As Utah’s Rocky Mountain Power looks to nuclear power, what happens to all the coal jobs?
Two of Utah’s coal-fired power plants will close by 2032. But what happens to the communities that have relied on those plants for jobs?
“We've had a long relationship with coal mines and power plants, and so change is, obviously, something scary and maybe a little bit intimidating to us,” said Ferron City Mayor Adele Justice. “But I think we're ready to see what the future holds.”
It’s a future that likely includes nuclear energy. The Huntington and Hunter coal-fired plants in Emery County have already been identified as possible locations for future nuclear power stations in Rocky Mountain Power’s latest long-term planning document.
The company has anticipated the need in the next 10 years for two new nuclear-powered facilities, similar to the delayed project underway in Kemmerer, Wyoming.
“Those could be at Hunter and Huntington sites,” said Rocky Mountain Power spokesperson David Eskelsen. “The anticipation is that it would be useful to use the transmission interconnections that currently exist with those plants.”
Talk of decommissioning the two coal-fired plants has been ongoing since 2018 as the markets have begun to shift away from fossil fuels, Eskelsen said, but the recent announcement bumps up their expected closures by as much as 10 years in the case of the Hunter plant.
The two coal facilities account for more than 300 jobs. The company said it doesn’t plan on leaving those employees out in the cold, either.
“When we've had retirements of existing plants, we do our best to make arrangements for our employees to, if they want to stay with the company, to retrain and redeploy at other facilities in our service area,” Eskelsen said.
Rocky Mountain Power will be releasing a “community action plan” next year and expects to be training employees on new technologies by 2027.
In Emery County, local leaders are cautiously optimistic about the future.
“We're a small community that's very close and we like to have our kids be able to retain jobs here and stay here in the area,” Justice said. “Family and community is very important to us and so it concerns us when there's going to be such a big change.”
By her own estimation, the majority of Ferron’s residents are employed by nearby power plants or coal mines.
Other local leaders see the impending closures and transition to nuclear power as a massive opportunity for the region to continue to supply jobs for years to come.
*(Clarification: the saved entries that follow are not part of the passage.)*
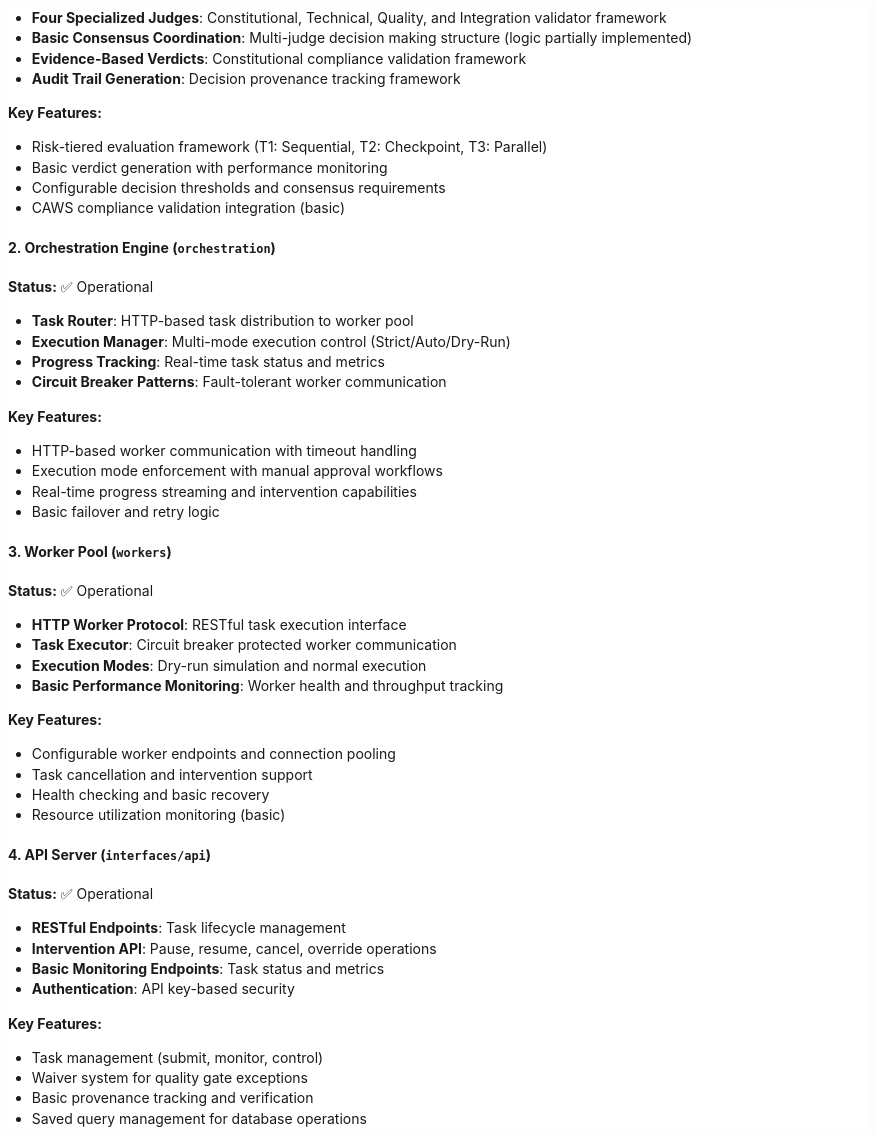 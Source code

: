 - **Four Specialized Judges**: Constitutional, Technical, Quality, and Integration validator framework
- **Basic Consensus Coordination**: Multi-judge decision making structure (logic partially implemented)
- **Evidence-Based Verdicts**: Constitutional compliance validation framework
- **Audit Trail Generation**: Decision provenance tracking framework

**Key Features:**
- Risk-tiered evaluation framework (T1: Sequential, T2: Checkpoint, T3: Parallel)
- Basic verdict generation with performance monitoring
- Configurable decision thresholds and consensus requirements
- CAWS compliance validation integration (basic)

#### 2. Orchestration Engine (`orchestration`)
**Status:** ✅ Operational

- **Task Router**: HTTP-based task distribution to worker pool
- **Execution Manager**: Multi-mode execution control (Strict/Auto/Dry-Run)
- **Progress Tracking**: Real-time task status and metrics
- **Circuit Breaker Patterns**: Fault-tolerant worker communication

**Key Features:**
- HTTP-based worker communication with timeout handling
- Execution mode enforcement with manual approval workflows
- Real-time progress streaming and intervention capabilities
- Basic failover and retry logic

#### 3. Worker Pool (`workers`)
**Status:** ✅ Operational

- **HTTP Worker Protocol**: RESTful task execution interface
- **Task Executor**: Circuit breaker protected worker communication
- **Execution Modes**: Dry-run simulation and normal execution
- **Basic Performance Monitoring**: Worker health and throughput tracking

**Key Features:**
- Configurable worker endpoints and connection pooling
- Task cancellation and intervention support
- Health checking and basic recovery
- Resource utilization monitoring (basic)

#### 4. API Server (`interfaces/api`)
**Status:** ✅ Operational

- **RESTful Endpoints**: Task lifecycle management
- **Intervention API**: Pause, resume, cancel, override operations
- **Basic Monitoring Endpoints**: Task status and metrics
- **Authentication**: API key-based security

**Key Features:**
- Task management (submit, monitor, control)
- Waiver system for quality gate exceptions
- Basic provenance tracking and verification
- Saved query management for database operations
“I think the next 10 years are going to be very exciting for Emery County,” said Castle Dale Mayor Danny Van Wagoner. “It's also going to give us a little bit of closure about what was going to happen because we knew that the fossil fuel plants were going to be closed down. This way, we have a big window moving forward of jobs and what jobs can be created.”
The first phase of closures at the Hunter plant is expected in 2031. Rocky Mountain Power said it will engage with local communities before selecting the final sites for Utah’s future nuclear facilities.